Two million Iraqis have fled their homeland since 2003. CRWRC is partnering with various organizations in Syria and Jordan to provide food aid, blankets and heaters, trauma counseling and education to Iraqi men, women, and children wounded by their experience of war and as a refugee.
Ken Little, a CRWRC International Relief Manager, recently met with several Iraqi refugees on a recent trip to Syria and Jordan. This is the first in a series of four stories Ken heard along his travels:
Rowaida Noel Tofic lives with her husband and their 5 children in a three room apartment in a poor community in Aleppo, Syria. She is an English teacher with 25 years experience at the primary school level. Her twin daughters, age 16, both work in a sewing factory to help provide for the family. Only the youngest, a 10 year old boy, is in school.

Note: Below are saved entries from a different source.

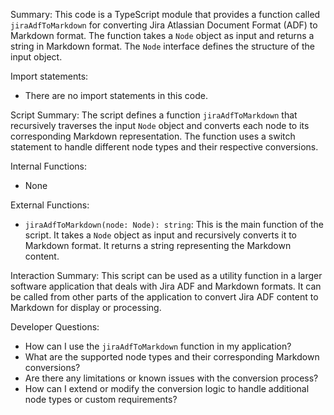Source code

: Summary:
This code is a TypeScript module that provides a function called `jiraAdfToMarkdown` for converting Jira Atlassian Document Format (ADF) to Markdown format. The function takes a `Node` object as input and returns a string in Markdown format. The `Node` interface defines the structure of the input object.

Import statements:
- There are no import statements in this code.

Script Summary:
The script defines a function `jiraAdfToMarkdown` that recursively traverses the input `Node` object and converts each node to its corresponding Markdown representation. The function uses a switch statement to handle different node types and their respective conversions.

Internal Functions:
- None

External Functions:
- `jiraAdfToMarkdown(node: Node): string`: This is the main function of the script. It takes a `Node` object as input and recursively converts it to Markdown format. It returns a string representing the Markdown content.

Interaction Summary:
This script can be used as a utility function in a larger software application that deals with Jira ADF and Markdown formats. It can be called from other parts of the application to convert Jira ADF content to Markdown for display or processing.

Developer Questions:
- How can I use the `jiraAdfToMarkdown` function in my application?
- What are the supported node types and their corresponding Markdown conversions?
- Are there any limitations or known issues with the conversion process?
- How can I extend or modify the conversion logic to handle additional node types or custom requirements?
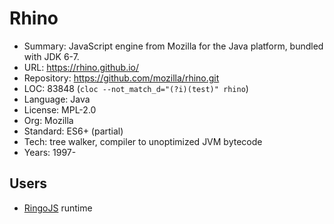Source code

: # Rhino

* Summary:    JavaScript engine from Mozilla for the Java platform, bundled with JDK 6-7.
* URL:        https://rhino.github.io/
* Repository: https://github.com/mozilla/rhino.git
* LOC:        83848 (`cloc --not_match_d="(?i)(test)" rhino`)
* Language:   Java
* License:    MPL-2.0
* Org:        Mozilla
* Standard:   ES6+ (partial)
* Tech:       tree walker, compiler to unoptimized JVM bytecode
* Years:      1997-

## Users

* [RingoJS](https://github.com/ringo/ringojs) runtime
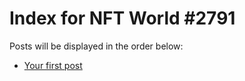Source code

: # Index for NFT World #2791
Posts will be displayed in the order below:

- [Your first post](./001-first.md)

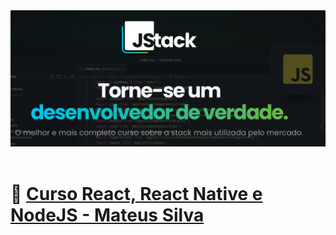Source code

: <div align="center">
       <img src="./images/jstack.png"/>
</div>

</br>

# 🚀 [Curso React, React Native e NodeJS - Mateus Silva](https://jstack.com.br)
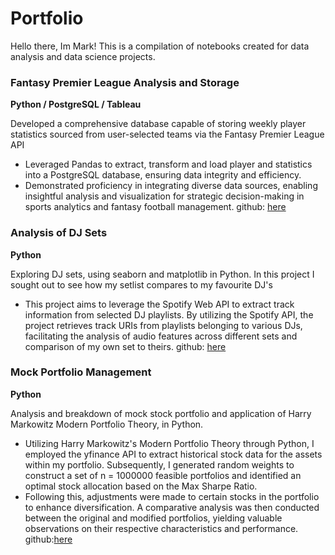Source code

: # Portfolio
Hello there, Im Mark! This is a compilation of notebooks created for data analysis and data science projects.

### Fantasy Premier League Analysis and Storage
__Python / PostgreSQL / Tableau__

Developed a comprehensive database capable of storing weekly player statistics sourced 
from user-selected teams via the Fantasy Premier League API
- Leveraged Pandas to extract, transform and load player and statistics into a 
PostgreSQL database, ensuring data integrity and efficiency. 
- Demonstrated proficiency in integrating diverse data sources, enabling insightful 
analysis and visualization for strategic decision-making in sports analytics and 
fantasy football management. github: [here](https://github.com/amboym/DraftFPLDB)

### Analysis of DJ Sets 
__Python__

Exploring DJ sets, using seaborn and matplotlib in Python. In this project I sought out to see how my setlist compares to my favourite DJ's
- This project aims to leverage the Spotify Web API to extract track information from selected DJ playlists. By utilizing the Spotify API, the project retrieves track URIs from playlists belonging to various DJs, facilitating the analysis of audio features across different sets and comparison of my own set to theirs. github: [here](https://github.com/amboym/DJset)

### Mock Portfolio Management 
__Python__

Analysis and breakdown of mock stock portfolio and application of Harry Markowitz Modern Portfolio Theory, in Python.
- Utilizing Harry Markowitz's Modern Portfolio Theory through Python, I employed the yfinance API to extract historical stock data for the assets within my portfolio. Subsequently, I generated random weights to construct a set of n = 1000000 feasible portfolios and identified an optimal stock allocation based on the Max Sharpe Ratio.
- Following this, adjustments were made to certain stocks in the portfolio to enhance diversification. A comparative analysis was then conducted between the original and modified portfolios, yielding valuable observations on their respective characteristics and performance. github:[here](https://github.com/amboym/StockPortfolioAnalysis/blob/main/README.md)
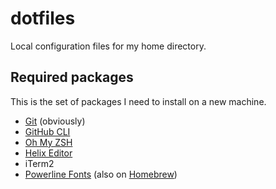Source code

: # dotfiles

Local configuration files for my home directory.

## Required packages

This is the set of packages I need to install on a new machine.

* [Git](https://git-scm.com) (obviously)
* [GitHub CLI](https://cli.github.com)
* [Oh My ZSH](https://ohmyz.sh)
* [Helix Editor](https://helix-editor.com)
* iTerm2
* [Powerline Fonts](https://github.com/powerline/fonts) (also on [Homebrew](https://formulae.brew.sh/cask/font-powerline-symbols))
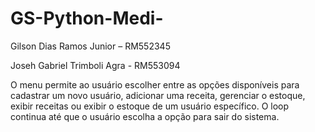 # GS-Python-Medi-


Gilson Dias Ramos Junior – RM552345 

Joseh Gabriel Trimboli Agra - RM553094




O menu permite ao usuário escolher entre as opções disponíveis para cadastrar um novo usuário, adicionar uma receita, gerenciar o estoque, 
exibir receitas ou exibir o estoque de um usuário específico. O loop continua até que o usuário escolha a opção para sair do sistema.
 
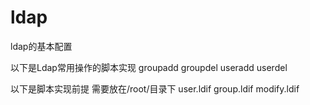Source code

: # ldap
ldap的基本配置

以下是Ldap常用操作的脚本实现
groupadd
groupdel
useradd
userdel 

以下是脚本实现前提 需要放在/root/目录下 
user.ldif
group.ldif
modify.ldif
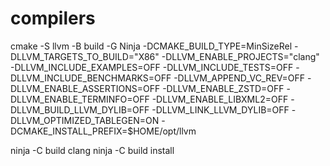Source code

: # compilers

cmake -S llvm -B build -G Ninja -DCMAKE_BUILD_TYPE=MinSizeRel -DLLVM_TARGETS_TO_BUILD="X86" -DLLVM_ENABLE_PROJECTS="clang" -DLLVM_INCLUDE_EXAMPLES=OFF -DLLVM_INCLUDE_TESTS=OFF -DLLVM_INCLUDE_BENCHMARKS=OFF -DLLVM_APPEND_VC_REV=OFF -DLLVM_ENABLE_ASSERTIONS=OFF -DLLVM_ENABLE_ZSTD=OFF -DLLVM_ENABLE_TERMINFO=OFF -DLLVM_ENABLE_LIBXML2=OFF -DLLVM_BUILD_LLVM_DYLIB=OFF -DLLVM_LINK_LLVM_DYLIB=OFF -DLLVM_OPTIMIZED_TABLEGEN=ON -DCMAKE_INSTALL_PREFIX=$HOME/opt/llvm

ninja -C build clang
ninja -C build install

Rowaida’s husband is a retired civil servant who worked in the Iraqi health department.
The apartment leaks and is discolored from mold and moisture. A diesel heater sat in the corner to provide some warmth. When I asked about getting the right documents so her daughters could return to school she responded, “But then how would we live? We need to keep working so we can live.”
The family left Baghdad and moved to a border town when militant groups threatened their family for teaching girls in the school. Militants then attacked the school, outlawed the teaching of English, and imposed the veil and long sleeves. Finally in December 2006, a car bomb went off just outside the Tofic’s wood frame home totally destroying it. On Christmas Eve, they fled Iraq.
Rowaida and her family now faithfully attend the “Jesus is the Light” church in Aleppo, because her sister, now leaving in Sweden, phoned and urged them to go. The family began attending the church, and say they feel very loved by the congregation and the pastor.
When asked about their future, Rowaida lifted her hands to the heavens in the form of a prayer and with tears in her eyes said, “Only God knows. We cannot work in Syria and we have nothing to return to. It is not safe to return.”